Find detailed info about the Thing concept at Things and features.

Now that you know the policy ID, try to get familiar with its content.

  1. Authenticate in the upper right corner
  2. Request your policy
    1. Go to section Policies GET /policies/{policyId}
    2. Click “Try it out!
    3. Set the ID retrieved at step D in the respective field
    4. Submit the request with “Execute

The response would look similar to the following snippet

{
 "policyId": "com.example:HelloWorldThing01",
 "entries": {
  "DEFAULT": {
    "subjects": {
      "iot-permissions:8c36bc60-xxxx-xxxx-xxxx-4ed6ce7ed64c": {
        "type": "iot-permissions-userid"
      }
    },
    "resources": {
      "policy:/": {
        "grant": [
          "READ",
          "WRITE"
        ],
        "revoke": []
      },
      "thing:/": {
        "grant": [
          "READ",
          "WRITE"
        ],
        "revoke": []
      },
      "message:/": {
        "grant": [
          "READ",
          "WRITE"
        ],
        "revoke": []
      }
    }
  }
 }
}

The automatically generated policy shows a DEFAULT entry with your own user ID as the subject and all “root” paths of your Thing.
So far this means that you are empowered to read and write on these resources.

As you have read and write permission on the thing's policy there are several ways how you can grant other users or applications permission on your entity:

  • Add a new user ID at the DEAULT entry of the current policy
    put /policies/{policyId}/entries/{label}/subjects
    However, this is only recommended, if you want the user to get all permissions on all resources.
  • Add a new entry to the current policy
    put /policies/{policyId}/entries/{label}
    The complete example will be shown in step G.
  • Create a new policy entity “com.example:test-policy-01” via put /policies/{policyId} ,
    and afterwards assign your thing this new policy via put /things/{thingId}/policyId.
    This alternative is feasible for example if you need to completely change the permissions for testing or productive use.

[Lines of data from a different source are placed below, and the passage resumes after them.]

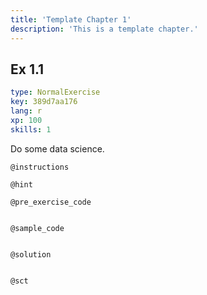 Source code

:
 ```yaml
---
title: 'Template Chapter 1'
description: 'This is a template chapter.'
---
```


## Ex 1.1

```yaml
type: NormalExercise
key: 389d7aa176
lang: r
xp: 100
skills: 1
```

Do some data science.

`@instructions`


`@hint`


`@pre_exercise_code`
```{r}

```

`@sample_code`
```{r}

```

`@solution`
```{r}

```

`@sct`
```{r}

```
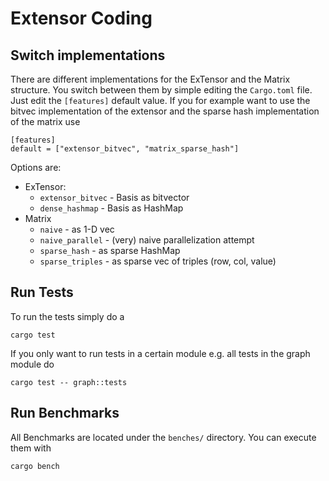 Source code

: # Extensor Coding

## Switch implementations

There are different implementations for the ExTensor and the Matrix structure. You switch 
between them by simple editing the `Cargo.toml` file.
Just edit the `[features]` default value. If you for example want to use the bitvec implementation
of the extensor and the sparse hash implementation of the matrix use

```
[features]
default = ["extensor_bitvec", "matrix_sparse_hash"]
```

Options are: 
* ExTensor:
    * `extensor_bitvec` - Basis as bitvector
    * `dense_hashmap` - Basis as HashMap
* Matrix
    * `naive` - as 1-D vec
    * `naive_parallel` - (very) naive parallelization attempt
    * `sparse_hash` - as sparse HashMap
    * `sparse_triples` - as sparse vec of triples (row, col, value)

## Run Tests

To run the tests simply do a 
```
cargo test
```
If you only want to run tests in a certain module e.g. all tests in the graph module do
```
cargo test -- graph::tests
```

## Run Benchmarks 

All Benchmarks are located under the `benches/` directory. You can execute them with
```
cargo bench
```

The write permission at the policy root resource (i.e. “policy:/”) allows to manage the policy itself. Make sure to always grant your user this permission to not lock yourself out.
Find the full concept description at Policies.

Given you have decided to just add a “TEST” policy entry.

  • Create a second demo user as described at Register a user.
  • Authenticate in the upper right corner
  • Update the Policy
    • Go to section put /policies/{policyId}/entries/{label}
    • Click “Try it out!
    • Set the policyId to com.example:HelloWorldThing01
    • Set the label to TEST
    • Set the policyEntry to
      {
        "subjects": {
          "iot-permissions:1e617ccc-xxxx-xxxx-xxxx-49e3e04911f0": {
                "type": "iot-permissions-userid"
          }
        },
        "resources": {
          "thing:/": {
            "grant": [
              "READ"
            ],
            "revoke": [
            ]
          }
        }
      }
  • Submit the request with “Execute
  • Use the dialog at the upper right corner to log out
  • Re-log in with the credentials of the second user
  • Read the Hello World Thing
    • Go to section Things GET /things
    • Click “Try it out!
    • Specify the Thing ID com.example:HelloWorldThing01
    • Submit the request with “Execute

Congratulations,
you have successfully used the Policy concept to grant reading permission on a Thing.